# Given entries
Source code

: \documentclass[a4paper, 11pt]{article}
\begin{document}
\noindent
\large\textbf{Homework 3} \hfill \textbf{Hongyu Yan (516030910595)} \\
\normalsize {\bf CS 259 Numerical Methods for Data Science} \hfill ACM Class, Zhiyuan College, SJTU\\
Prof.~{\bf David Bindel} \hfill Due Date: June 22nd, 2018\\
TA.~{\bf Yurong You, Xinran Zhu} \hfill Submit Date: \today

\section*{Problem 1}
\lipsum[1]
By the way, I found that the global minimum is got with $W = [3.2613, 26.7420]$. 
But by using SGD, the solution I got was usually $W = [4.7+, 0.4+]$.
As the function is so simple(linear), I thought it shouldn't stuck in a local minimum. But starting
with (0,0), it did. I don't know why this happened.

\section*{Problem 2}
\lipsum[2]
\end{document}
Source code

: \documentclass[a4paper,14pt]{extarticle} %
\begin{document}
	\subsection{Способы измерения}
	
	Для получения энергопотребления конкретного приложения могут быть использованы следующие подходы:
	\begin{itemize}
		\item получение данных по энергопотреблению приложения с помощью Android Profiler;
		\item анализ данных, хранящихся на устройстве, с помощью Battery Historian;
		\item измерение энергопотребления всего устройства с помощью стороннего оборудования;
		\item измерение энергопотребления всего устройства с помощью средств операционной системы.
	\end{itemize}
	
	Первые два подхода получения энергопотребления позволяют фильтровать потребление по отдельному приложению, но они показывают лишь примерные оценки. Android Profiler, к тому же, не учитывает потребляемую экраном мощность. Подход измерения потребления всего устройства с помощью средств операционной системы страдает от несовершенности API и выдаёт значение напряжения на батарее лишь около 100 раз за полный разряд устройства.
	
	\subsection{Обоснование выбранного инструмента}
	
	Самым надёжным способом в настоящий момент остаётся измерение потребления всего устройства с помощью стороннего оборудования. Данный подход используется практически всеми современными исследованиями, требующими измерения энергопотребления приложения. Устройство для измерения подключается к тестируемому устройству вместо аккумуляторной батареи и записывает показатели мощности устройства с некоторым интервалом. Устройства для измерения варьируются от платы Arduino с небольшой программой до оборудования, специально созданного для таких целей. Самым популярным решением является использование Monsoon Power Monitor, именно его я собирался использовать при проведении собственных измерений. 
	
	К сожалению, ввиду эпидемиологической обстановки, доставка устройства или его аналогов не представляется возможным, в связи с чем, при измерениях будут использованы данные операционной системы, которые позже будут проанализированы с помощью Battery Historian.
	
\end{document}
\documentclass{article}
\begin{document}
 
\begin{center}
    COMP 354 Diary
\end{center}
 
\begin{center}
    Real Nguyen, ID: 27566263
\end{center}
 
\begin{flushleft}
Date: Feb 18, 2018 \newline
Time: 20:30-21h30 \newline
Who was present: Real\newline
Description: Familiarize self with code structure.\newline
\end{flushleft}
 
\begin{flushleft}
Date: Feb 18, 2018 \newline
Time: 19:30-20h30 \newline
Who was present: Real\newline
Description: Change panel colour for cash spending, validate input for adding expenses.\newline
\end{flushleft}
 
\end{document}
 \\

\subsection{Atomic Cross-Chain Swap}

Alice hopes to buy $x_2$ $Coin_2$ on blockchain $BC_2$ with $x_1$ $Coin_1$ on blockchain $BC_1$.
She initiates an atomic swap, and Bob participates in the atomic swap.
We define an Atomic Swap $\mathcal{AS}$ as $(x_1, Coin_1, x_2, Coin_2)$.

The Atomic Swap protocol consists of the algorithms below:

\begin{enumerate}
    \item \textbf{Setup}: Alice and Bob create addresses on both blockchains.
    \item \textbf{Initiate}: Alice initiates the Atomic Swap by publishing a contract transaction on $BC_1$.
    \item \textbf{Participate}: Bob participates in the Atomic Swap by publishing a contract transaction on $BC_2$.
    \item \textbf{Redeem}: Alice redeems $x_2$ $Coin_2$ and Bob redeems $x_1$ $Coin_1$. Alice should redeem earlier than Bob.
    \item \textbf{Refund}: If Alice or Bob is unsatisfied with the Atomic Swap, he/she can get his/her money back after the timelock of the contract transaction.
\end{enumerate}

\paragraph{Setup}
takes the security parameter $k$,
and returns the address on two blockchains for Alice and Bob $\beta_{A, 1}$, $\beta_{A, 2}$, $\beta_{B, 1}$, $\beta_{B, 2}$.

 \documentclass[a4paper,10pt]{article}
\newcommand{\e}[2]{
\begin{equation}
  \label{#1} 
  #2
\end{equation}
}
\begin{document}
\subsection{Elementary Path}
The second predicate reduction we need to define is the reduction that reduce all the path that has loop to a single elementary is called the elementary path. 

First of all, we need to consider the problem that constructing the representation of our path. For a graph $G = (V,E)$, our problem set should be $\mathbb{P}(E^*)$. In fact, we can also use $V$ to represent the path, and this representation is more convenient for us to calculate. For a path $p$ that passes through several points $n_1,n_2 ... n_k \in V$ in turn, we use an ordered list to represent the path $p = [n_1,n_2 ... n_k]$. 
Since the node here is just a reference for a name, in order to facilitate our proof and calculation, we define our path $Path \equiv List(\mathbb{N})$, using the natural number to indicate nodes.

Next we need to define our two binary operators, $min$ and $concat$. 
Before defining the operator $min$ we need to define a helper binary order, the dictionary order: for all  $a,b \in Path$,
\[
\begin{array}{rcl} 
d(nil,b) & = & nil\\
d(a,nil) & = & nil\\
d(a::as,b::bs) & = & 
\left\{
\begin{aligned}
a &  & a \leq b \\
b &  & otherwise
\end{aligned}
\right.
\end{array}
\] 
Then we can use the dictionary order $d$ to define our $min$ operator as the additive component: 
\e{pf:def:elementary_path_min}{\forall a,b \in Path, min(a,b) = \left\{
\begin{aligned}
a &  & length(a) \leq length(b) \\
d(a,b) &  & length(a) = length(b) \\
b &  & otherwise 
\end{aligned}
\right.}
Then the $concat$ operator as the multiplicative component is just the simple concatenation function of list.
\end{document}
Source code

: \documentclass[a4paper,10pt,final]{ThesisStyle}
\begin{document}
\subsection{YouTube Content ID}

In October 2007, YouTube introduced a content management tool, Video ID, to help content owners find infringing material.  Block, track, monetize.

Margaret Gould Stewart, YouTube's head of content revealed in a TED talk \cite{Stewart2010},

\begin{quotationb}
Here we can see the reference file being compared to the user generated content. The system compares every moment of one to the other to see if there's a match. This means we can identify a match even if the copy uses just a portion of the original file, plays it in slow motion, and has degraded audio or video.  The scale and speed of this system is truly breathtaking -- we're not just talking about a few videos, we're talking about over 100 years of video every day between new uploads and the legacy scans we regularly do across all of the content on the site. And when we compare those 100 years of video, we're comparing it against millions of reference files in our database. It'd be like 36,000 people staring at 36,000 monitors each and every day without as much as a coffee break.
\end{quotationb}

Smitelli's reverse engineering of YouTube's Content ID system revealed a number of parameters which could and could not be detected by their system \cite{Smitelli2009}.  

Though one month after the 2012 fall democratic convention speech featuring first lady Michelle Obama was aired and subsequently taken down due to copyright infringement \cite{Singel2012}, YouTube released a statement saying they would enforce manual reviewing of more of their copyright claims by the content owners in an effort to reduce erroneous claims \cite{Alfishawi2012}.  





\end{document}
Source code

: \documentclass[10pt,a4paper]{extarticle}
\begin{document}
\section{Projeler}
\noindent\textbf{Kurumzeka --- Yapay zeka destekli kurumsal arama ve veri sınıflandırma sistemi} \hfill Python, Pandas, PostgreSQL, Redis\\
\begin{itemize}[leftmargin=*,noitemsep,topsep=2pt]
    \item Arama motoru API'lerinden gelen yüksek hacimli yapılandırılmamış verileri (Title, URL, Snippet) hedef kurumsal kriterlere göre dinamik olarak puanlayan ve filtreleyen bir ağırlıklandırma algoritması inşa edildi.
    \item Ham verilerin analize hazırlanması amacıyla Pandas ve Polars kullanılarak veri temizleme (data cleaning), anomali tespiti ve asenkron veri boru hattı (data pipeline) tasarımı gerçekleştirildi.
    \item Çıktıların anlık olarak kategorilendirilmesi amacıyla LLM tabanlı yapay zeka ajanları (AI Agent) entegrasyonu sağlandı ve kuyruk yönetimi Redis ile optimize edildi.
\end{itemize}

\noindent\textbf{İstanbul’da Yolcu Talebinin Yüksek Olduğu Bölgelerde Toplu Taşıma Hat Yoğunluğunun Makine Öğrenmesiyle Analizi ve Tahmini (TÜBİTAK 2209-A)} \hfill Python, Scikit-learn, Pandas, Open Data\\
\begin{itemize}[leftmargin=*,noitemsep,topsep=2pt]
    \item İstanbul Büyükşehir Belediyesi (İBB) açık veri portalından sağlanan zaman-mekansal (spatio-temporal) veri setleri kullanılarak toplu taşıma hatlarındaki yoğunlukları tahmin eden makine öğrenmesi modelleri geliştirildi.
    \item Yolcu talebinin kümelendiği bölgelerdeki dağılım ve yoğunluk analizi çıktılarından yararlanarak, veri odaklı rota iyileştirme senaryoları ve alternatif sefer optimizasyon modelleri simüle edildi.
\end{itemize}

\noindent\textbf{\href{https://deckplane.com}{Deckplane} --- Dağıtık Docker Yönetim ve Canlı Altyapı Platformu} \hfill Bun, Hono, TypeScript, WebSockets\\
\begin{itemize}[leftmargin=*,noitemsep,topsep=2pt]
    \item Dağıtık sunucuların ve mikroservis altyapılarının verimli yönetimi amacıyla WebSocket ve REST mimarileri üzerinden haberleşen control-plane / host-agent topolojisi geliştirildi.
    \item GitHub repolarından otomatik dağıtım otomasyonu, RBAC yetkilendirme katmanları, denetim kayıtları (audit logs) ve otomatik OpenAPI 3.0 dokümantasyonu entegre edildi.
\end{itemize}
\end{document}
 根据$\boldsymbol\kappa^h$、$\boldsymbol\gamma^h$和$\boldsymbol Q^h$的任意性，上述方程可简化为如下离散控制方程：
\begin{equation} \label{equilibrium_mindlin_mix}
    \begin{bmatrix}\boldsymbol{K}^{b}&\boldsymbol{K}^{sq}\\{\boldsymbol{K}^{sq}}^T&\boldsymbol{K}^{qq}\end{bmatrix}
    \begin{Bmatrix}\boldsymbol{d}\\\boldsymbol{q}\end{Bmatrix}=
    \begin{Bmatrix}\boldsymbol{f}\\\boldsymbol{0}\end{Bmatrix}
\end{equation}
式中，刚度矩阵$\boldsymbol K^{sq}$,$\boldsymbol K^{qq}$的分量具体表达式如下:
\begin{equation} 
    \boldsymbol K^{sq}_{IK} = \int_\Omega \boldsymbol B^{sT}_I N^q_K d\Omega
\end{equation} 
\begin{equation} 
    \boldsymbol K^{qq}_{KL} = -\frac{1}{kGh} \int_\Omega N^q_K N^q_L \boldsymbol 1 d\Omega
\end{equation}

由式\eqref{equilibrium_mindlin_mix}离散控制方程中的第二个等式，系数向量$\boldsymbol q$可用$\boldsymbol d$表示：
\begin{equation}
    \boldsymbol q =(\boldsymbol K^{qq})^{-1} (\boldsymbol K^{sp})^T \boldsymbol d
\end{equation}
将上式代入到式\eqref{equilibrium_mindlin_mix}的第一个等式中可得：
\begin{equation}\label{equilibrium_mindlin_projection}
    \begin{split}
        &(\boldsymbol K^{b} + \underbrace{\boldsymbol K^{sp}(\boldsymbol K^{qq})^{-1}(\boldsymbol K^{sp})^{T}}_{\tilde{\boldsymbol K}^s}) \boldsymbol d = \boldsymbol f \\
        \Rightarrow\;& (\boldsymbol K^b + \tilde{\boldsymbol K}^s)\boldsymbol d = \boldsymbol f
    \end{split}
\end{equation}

# Problem
Write out every line of the data that holds the word "Description".

# Written response
Description: Familiarize self with code structure.\newline
Description: Change panel colour for cash spending, validate input for adding expenses.\newline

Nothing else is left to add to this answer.